| WHAT NEEDS TO BE DONE |
Whenever the string "반환받을" turns up in a line of the data below, copy that line.

| EXCERPTED DATA |
◆ ◆ ◆ ◆

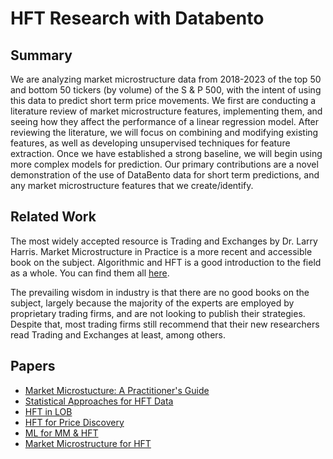 # HFT Research with Databento
## Summary
We are analyzing market microstructure data from 2018-2023 of the top 50 and bottom 50 tickers (by volume) of the S & P 500, with the intent of using this data to predict short term price movements.  We first are conducting a literature review of market microstructure features, implementing them, and seeing how they affect the performance of a linear regression model. After reviewing the literature, we will focus on combining and modifying existing features, as well as developing unsupervised techniques for feature extraction. Once we have established a strong baseline, we will begin using more complex models for prediction. Our primary contributions are a novel demonstration of the use of DataBento data for short term predictions, and any market microstructure features that we create/identify.   

## Related Work 
The most widely accepted resource is Trading and Exchanges by Dr. Larry Harris. Market Microstructure in Practice is a more recent and accessible book on the subject.  Algorithmic and HFT is a good introduction to the field as a whole. You can find them all [here](https://drive.google.com/drive/folders/1vJjAp80vsVrtAmwEFCjfoozFyOie6PoW?usp=drive_link).


The prevailing wisdom in industry is that there are no good books on the subject, largely because the majority of the experts are employed by proprietary trading firms, and are not looking to publish their strategies. Despite that, most trading firms still recommend that their new researchers read Trading and Exchanges at least, among others. 


## Papers
- [Market Microstucture: A Practitioner's Guide](http://www.chesler.us/resources/academia/microstructure_survey_madhavan.pdf)
- [Statistical Approaches for HFT  Data](https://par.nsf.gov/servlets/purl/10378098)
- [HFT in LOB](https://math.nyu.edu/~avellane/HighFrequencyTrading.pdf)
- [HFT for Price Discovery](https://faculty.haas.berkeley.edu/hender/HFT-PD.pdf)
- [ML for MM & HFT](https://www.cis.upenn.edu/~mkearns/papers/KearnsNevmyvakaHFTRiskBooks.pdf)
- [Market Microstructure for HFT](https://statmath.wu.ac.at/~hauser/LVs/FinEtricsQF/References/oHara2015JFinEco_HighFrequ_Market_MiicroStruct.pdf)
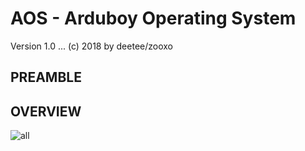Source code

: # AOS - Arduboy Operating System
Version 1.0 ... (c) 2018 by deetee/zooxo

## PREAMBLE

## OVERVIEW

![all](https://user-images.githubusercontent.com/16148023/46715416-2edd9380-cc60-11e8-8aa4-b2d6a0e266b3.png)



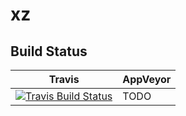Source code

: # xz

## Build Status
Travis | AppVeyor
------------- | -------------
[![Travis Build Status](https://travis-ci.org/WineAsCI/xz.svg?branch=master)](https://travis-ci.org/WineAsCI/xz) | TODO
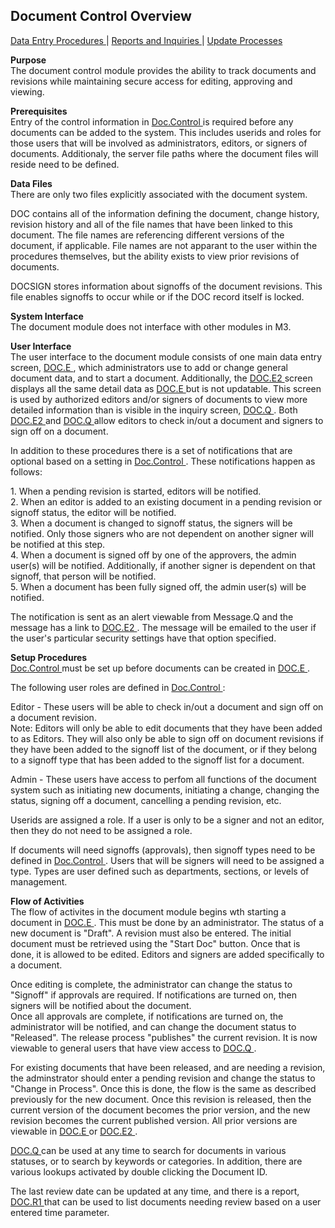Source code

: ##  Document Control Overview

<PageHeader />

[ Data Entry Procedures ](DOC-ENTRY/README.md) | [ Reports and Inquiries ](DOC-REPORT/README.md) | [ Update Processes ](DOC-PROCESS/README.md)

**Purpose**  
The document control module provides the ability to track documents and
revisions while maintaining secure access for editing, approving and viewing.

**Prerequisites**  
Entry of the control information in [ Doc.Control ](Doc-Control/README.md) is required before any documents can be added to the system. This includes userids and roles for those users that will be involved as administrators, editors, or signers of documents. Additionaly, the server file paths where the document files will reside need to be defined. 

**Data Files**  
There are only two files explicitly associated with the document system.  
  
DOC contains all of the information defining the document, change history,
revision history and all of the file names that have been linked to this
document. The file names are referencing different versions of the document,
if applicable. File names are not apparant to the user within the procedures
themselves, but the ability exists to view prior revisions of documents.  
  
DOCSIGN stores information about signoffs of the document revisions. This file
enables signoffs to occur while or if the DOC record itself is locked.

**System Interface**  
The document module does not interface with other modules in M3.

**User Interface**  
The user interface to the document module consists of one main data entry screen, [ DOC.E ](Doc-Control/DOC-E/README.md) , which administrators use to add or change general document data, and to start a document. Additionally, the [ DOC.E2 ](Doc-Control/DOC-E2/README.md) screen displays all the same detail data as [ DOC.E ](Doc-Control/DOC-E/README.md) but is not updatable. This screen is used by authorized editors and/or signers of documents to view more detailed information than is visible in the inquiry screen, [ DOC.Q ](Doc-Control/DOC-Q/README.md) . Both [ DOC.E2 ](Doc-Control/DOC-E2/README.md) and [ DOC.Q ](Doc-Control/DOC-Q/README.md) allow editors to check in/out a document and signers to sign off on a document.
  
In addition to these procedures there is a set of notifications that are optional based on a setting in [ Doc.Control ](Doc-Control/README.md) . These notifications happen as follows:   
  
1\. When a pending revision is started, editors will be notified.  
2\. When an editor is added to an existing document in a pending revision or
signoff status, the editor will be notified.  
3\. When a document is changed to signoff status, the signers will be
notified. Only those signers who are not dependent on another signer will be
notified at this step.  
4\. When a document is signed off by one of the approvers, the admin user(s)
will be notified. Additionally, if another signer is dependent on that
signoff, that person will be notified.  
5\. When a document has been fully signed off, the admin user(s) will be
notified.  
  
The notification is sent as an alert viewable from Message.Q and the message has a link to [ DOC.E2 ](Doc-Control/DOC-E2/README.md) . The message will be emailed to the user if the user's particular security settings have that option specified.

**Setup Procedures**  
[ Doc.Control ](Doc-Control/README.md) must be set up before documents can be created in [ DOC.E ](Doc-Control/DOC-E/README.md) .
  
The following user roles are defined in [ Doc.Control ](Doc-Control/README.md) :   
  
Editor - These users will be able to check in/out a document and sign off on a
document revision.  
Note: Editors will only be able to edit documents that they have been added to
as Editors. They will also only be able to sign off on document revisions if
they have been added to the signoff list of the document, or if they belong to
a signoff type that has been added to the signoff list for a document.  
  
Admin - These users have access to perfom all functions of the document system
such as initiating new documents, initiating a change, changing the status,
signing off a document, cancelling a pending revision, etc.  
  
Userids are assigned a role. If a user is only to be a signer and not an
editor, then they do not need to be assigned a role.  
  
If documents will need signoffs (approvals), then signoff types need to be defined in [ Doc.Control ](Doc-Control/README.md) . Users that will be signers will need to be assigned a type. Types are user defined such as departments, sections, or levels of management. 

**Flow of Activities**  
The flow of activites in the document module begins wth starting a document in [ DOC.E ](Doc-Control/DOC-E/README.md) . This must be done by an administrator. The status of a new document is "Draft". A revision must also be entered. The initial document must be retrieved using the "Start Doc" button. Once that is done, it is allowed to be edited. Editors and signers are added specifically to a document.
  
Once editing is complete, the administrator can change the status to "Signoff"
if approvals are required. If notifications are turned on, then signers will
be notified about the document.  
Once all approvals are complete, if notifications are turned on, the administrator will be notified, and can change the document status to "Released". The release process "publishes" the current revision. It is now viewable to general users that have view access to [ DOC.Q ](Doc-Control/DOC-Q/README.md) .
  
For existing documents that have been released, and are needing a revision, the adminstrator should enter a pending revision and change the status to "Change in Process". Once this is done, the flow is the same as described previously for the new document. Once this revision is released, then the current version of the document becomes the prior version, and the new revision becomes the current published version. All prior versions are viewable in [ DOC.E ](Doc-Control/DOC-E/README.md) or [ DOC.E2 ](Doc-Control/DOC-E2/README.md) .
  
[ DOC.Q ](Doc-Control/DOC-Q/README.md) can be used at any time to search for documents in various statuses, or to search by keywords or categories.
In addition, there are various lookups activated by double clicking the
Document ID.  
  
The last review date can be updated at any time, and there is a report, [ DOC.R1 ](DOC-REPORT/DOC-R1/README.md) that can be used to list documents needing review based on a user entered time parameter.

<badge text= "Version 8.10.57" vertical="middle" />

<PageFooter />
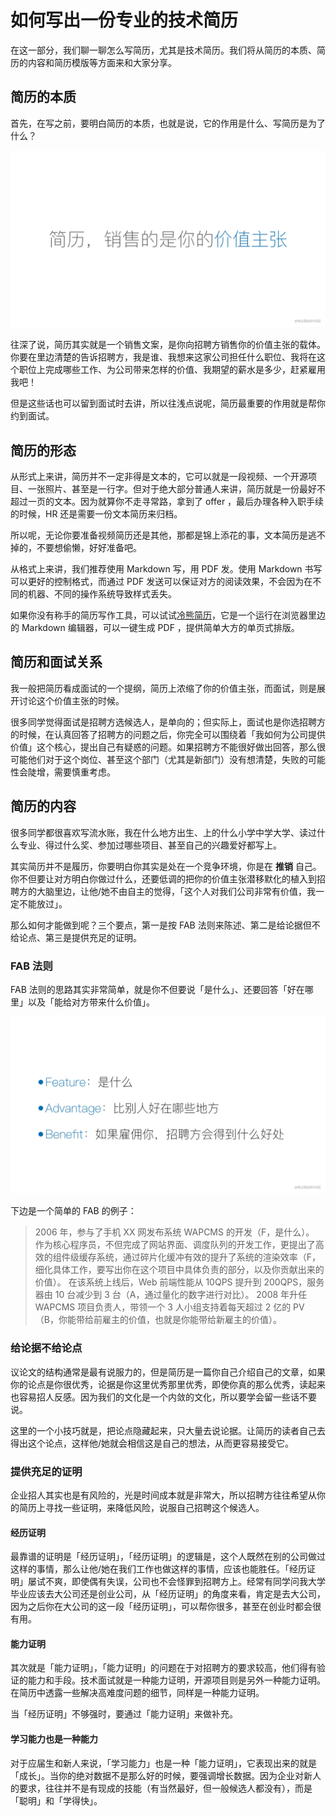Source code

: # 如何写出一份专业的技术简历

在这一部分，我们聊一聊怎么写简历，尤其是技术简历。我们将从简历的本质、简历的内容和简历模版等方面来和大家分享。

## 简历的本质

首先，在写之前，要明白简历的本质，也就是说，它的作用是什么、写简历是为了什么？

![img](https://github.com/pzspsh/intelligentlibrary/blob/main/images/价值主张.awebp)

往深了说，简历其实就是一个销售文案，是你向招聘方销售你的价值主张的载体。你要在里边清楚的告诉招聘方，我是谁、我想来这家公司担任什么职位、我将在这个职位上完成哪些工作、为公司带来怎样的价值、我期望的薪水是多少，赶紧雇用我吧！

但是这些话也可以留到面试时去讲，所以往浅点说呢，简历最重要的作用就是帮你约到面试。

## 简历的形态

从形式上来讲，简历并不一定非得是文本的，它可以就是一段视频、一个开源项目、一张照片、甚至是一行字。但对于绝大部分普通人来讲，简历就是一份最好不超过一页的文本。因为就算你不走寻常路，拿到了 offer ，最后办理各种入职手续的时候，HR 还是需要一份文本简历来归档。

所以呢，无论你要准备视频简历还是其他，那都是锦上添花的事，文本简历是逃不掉的，不要想偷懒，好好准备吧。

从格式上来讲，我们推荐使用 Markdown 写，用 PDF 发。使用 Markdown 书写可以更好的控制格式，而通过 PDF 发送可以保证对方的阅读效果，不会因为在不同的机器、不同的操作系统导致样式丢失。

如果你没有称手的简历写作工具，可以试试[冷熊简历]()，它是一个运行在浏览器里边的 Markdown 编辑器，可以一键生成 PDF ，提供简单大方的单页式排版。

## 简历和面试关系

我一般把简历看成面试的一个提纲，简历上浓缩了你的价值主张，而面试，则是展开讨论这个价值主张的时候。

很多同学觉得面试是招聘方选候选人，是单向的；但实际上，面试也是你选招聘方的时候，在认真回答了招聘方的问题之后，你完全可以围绕着「我如何为公司提供价值」这个核心，提出自己有疑惑的问题。如果招聘方不能很好做出回答，那么很可能他们对于这个岗位、甚至这个部门（尤其是新部门）没有想清楚，失败的可能性会陡增，需要慎重考虑。

## 简历的内容

很多同学都很喜欢写流水账，我在什么地方出生、上的什么小学中学大学、读过什么专业、得过什么奖、参加过哪些项目、甚至自己的兴趣爱好都写上。

其实简历并不是履历，你要明白你其实是处在一个竞争环境，你是在 **推销** 自己。你不但要让对方明白你做过什么，还要低调的把你的价值主张潜移默化的植入到招聘方的大脑里边，让他/她不由自主的觉得，「这个人对我们公司非常有价值，我一定不能放过」。

那么如何才能做到呢？三个要点，第一是按 FAB 法则来陈述、第二是给论据但不给论点、第三是提供充足的证明。

### FAB 法则

FAB 法则的思路其实非常简单，就是你不但要说「是什么」、还要回答「好在哪里」以及「能给对方带来什么价值」。

![img](https://github.com/pzspsh/intelligentlibrary/blob/main/images/FAB法则.awebp)

下边是一个简单的 FAB 的例子：

> 2006 年，参与了手机 XX 网发布系统 WAPCMS 的开发（F，是什么）。 作为核心程序员，不但完成了网站界面、调度队列的开发工作，更提出了高效的组件级缓存系统，通过碎片化缓冲有效的提升了系统的渲染效率（F，细化具体工作，要写出你在这个项目中具体负责的部分，以及你贡献出来的价值）。 在该系统上线后，Web 前端性能从 10QPS 提升到 200QPS，服务器由 10 台减少到 3 台（A，通过量化的数字进行对比）。 2008 年升任 WAPCMS 项目负责人，带领一个 3 人小组支持着每天超过 2 亿的 PV（B，你能带给前雇主的价值，也就是你能带给新雇主的价值）。

### 给论据不给论点

议论文的结构通常是最有说服力的，但是简历是一篇你自己介绍自己的文章，如果你的论点是你很优秀，论据是你这里优秀那里优秀，即使你真的那么优秀，读起来也容易招人反感。因为我们的文化是一个内敛的文化，所以要学会留一些话不要说。

这里的一个小技巧就是，把论点隐藏起来，只大量去说论据。让简历的读者自己去得出这个论点，这样他/她就会相信这是自己的想法，从而更容易接受它。

### 提供充足的证明

企业招人其实也是有风险的，光是时间成本就是非常大，所以招聘方往往希望从你的简历上寻找一些证明，来降低风险，说服自己招聘这个候选人。

#### 经历证明

最靠谱的证明是「经历证明」，「经历证明」的逻辑是，这个人既然在别的公司做过这样的事情，那么让他/她在我们工作也做这样的事情，应该也能胜任。「经历证明」屡试不爽，即使偶有失误，公司也不会怪罪到招聘方上。经常有同学问我大学毕业应该去大公司还是创业公司，从「经历证明」的角度来看，肯定是去大公司，因为之后你在大公司的这一段「经历证明」，可以帮你很多，甚至在创业时都会很有用。

#### 能力证明

其次就是「能力证明」，「能力证明」的问题在于对招聘方的要求较高，他们得有验证的能力和手段。技术面试就是一种能力证明，开源项目则是另外一种能力证明。在简历中透露一些解决高难度问题的细节，同样是一种能力证明。

当「经历证明」不够强时，要通过「能力证明」来做补充。

#### 学习能力也是一种能力

对于应届生和新人来说，「学习能力」也是一种「能力证明」，它表现出来的就是「成长」。当你的绝对数据不是那么好的时候，要强调增长数据。因为企业对新人的要求，往往并不是有现成的技能（有当然最好，但一般候选人都没有），而是「聪明」和「学得快」。

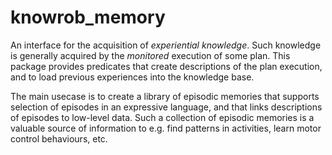 knowrob_memory
===

An interface for the acquisition of *experiential knowledge*.
Such knowledge is generally acquired by the *monitored*
execution of some plan.
This package provides predicates that create descriptions
of the plan execution, and to load previous experiences
into the knowledge base.

The main usecase is to create a library of episodic memories
that supports selection of episodes in an expressive language,
and that links descriptions of episodes to low-level data.
Such a collection of episodic memories is a valuable source
of information to e.g. find patterns in activities,
learn motor control behaviours, etc.
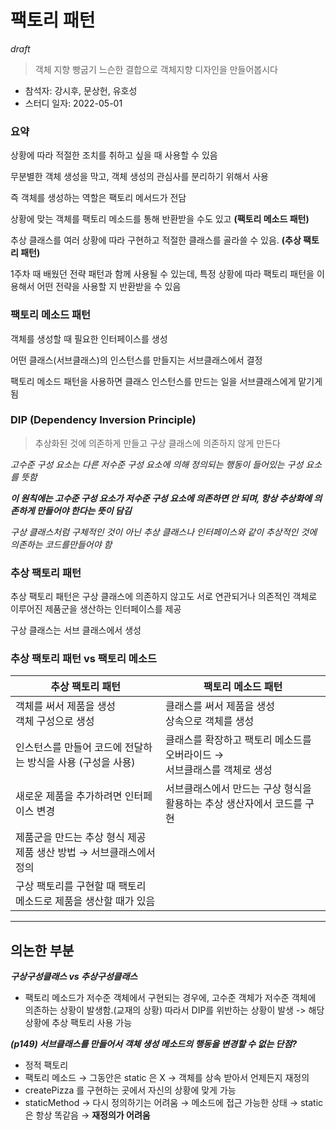 # 팩토리 패턴

*draft*

> 객체 지향 빵굽기
느슨한 결합으로 객체지향 디자인을 만들어봅시다
> 
- 참석자: 강시후, 문상헌, 유호성
- 스터디 일자: 2022-05-01

### 요약

상황에 따라 적절한 조치를 취하고 싶을 때 사용할 수 있음

무분별한 객체 생성을 막고, 객체 생성의 관심사를 분리하기 위해서 사용

즉 객체를 생성하는 역할은 팩토리 메서드가 전담

상황에 맞는 객체를 팩토리 메소드를 통해 반환받을 수도 있고 **(팩토리 메소드 패턴)**

추상 클래스를 여러 상황에 따라 구현하고 적절한 클래스를 골라쓸 수 있음. **(추상 팩토리 패턴)**

1주차 때 배웠던 전략 패턴과 함께 사용될 수 있는데, 특정 상황에 따라 팩토리 패턴을 이용해서 어떤 전략을 사용할 지 반환받을 수 있음

### 팩토리 메소드 패턴

객체를 생성할 때 필요한 인터페이스를 생성

어떤 클래스(서브클래스)의 인스턴스를 만들지는 서브클래스에서 결정

팩토리 메소드 패턴을 사용하면 클래스 인스턴스를 만드는 일을 서브클래스에게 맡기게 됨

### DIP (Dependency Inversion Principle)

> 추상화된 것에 의존하게 만들고
구상 클래스에 의존하지 않게 만든다
> 

*고수준 구성 요소는 다른 저수준 구성 요소에 의해 정의되는 행동이 들어있는 구성 요소를 뜻함*

***이 원칙에는 고수준 구성 요소가 저수준 구성 요소에 의존하면 안 되며, 항상 추상화에 의존하게 만들어야 한다는 뜻이 담김***

*구상 클래스처럼 구체적인 것이 아닌 추상 클래스나 인터페이스와 같이 추상적인 것에 의존하는 코드를만들어야 함*

### 추상 팩토리 패턴

추상 팩토리 패턴은 구상 클래스에 의존하지 않고도 서로 연관되거나 의존적인 객체로 이루어진 제품군을 생산하는 인터페이스를 제공

구상 클래스는 서브 클래스에서 생성

### 추상 팩토리 패턴 vs 팩토리 메소드

| 추상 팩토리 패턴 | 팩토리 메소드 패턴 |
| --- | --- |
| 객체를 써서 제품을 생성<br /> 객체 구성으로 생성 | 클래스를 써서 제품을 생성<br /> 상속으로 객체를 생성 |
| 인스턴스를 만들어 코드에 전달하는 방식을 사용 (구성을 사용) | 클래스를 확장하고 팩토리 메소드를 오버라이드 → <br /> 서브클래스를 객체로 생성 |
| 새로운 제품을 추가하려면 인터페이스 변경 | 서브클래스에서 만드는 구상 형식을 활용하는 추상 생산자에서 코드를 구현 |
| 제품군을 만드는 추상 형식 제공 <br /> 제품 생산 방법 → 서브클래스에서 정의 |  |
| 구상 팩토리를 구현할 때 팩토리 메소드로 제품을 생산할 때가 있음 |  |

---

## 의논한 부분

***구상구성클래스 vs 추상구성클래스***

- 팩토리 메소드가 저수준 객체에서 구현되는 경우에, 고수준 객체가 저수준 객체에 의존하는 상황이 발생함.(교재의 상황) 따라서 DIP를 위반하는 상황이 발생 -> 해당 상황에 추상 팩토리 사용 가능

***(p149) 서브클래스를 만들어서 객체 생성 메소드의 행동을 변경할 수 없는 단점?***

- 정적 팩토리
- 팩토리 메소드 → 그동안은 static 은 X → 객체를 상속 받아서 언제든지 재정의
- createPizza 를 구현하는 곳에서 자신의 상황에 맞게 가능
- staticMethod → 다시 정의하기는 어려움 → 메소드에 접근 가능한 상태 → static 은 항상 똑같음 → **재정의가 어려움**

◆ ◆ ◆ ◆

| OUTPUT OF THE TASK |
상황에 맞는 객체를 팩토리 메소드를 통해 반환받을 수도 있고 **(팩토리 메소드 패턴)**
1주차 때 배웠던 전략 패턴과 함께 사용될 수 있는데, 특정 상황에 따라 팩토리 패턴을 이용해서 어떤 전략을 사용할 지 반환받을 수 있음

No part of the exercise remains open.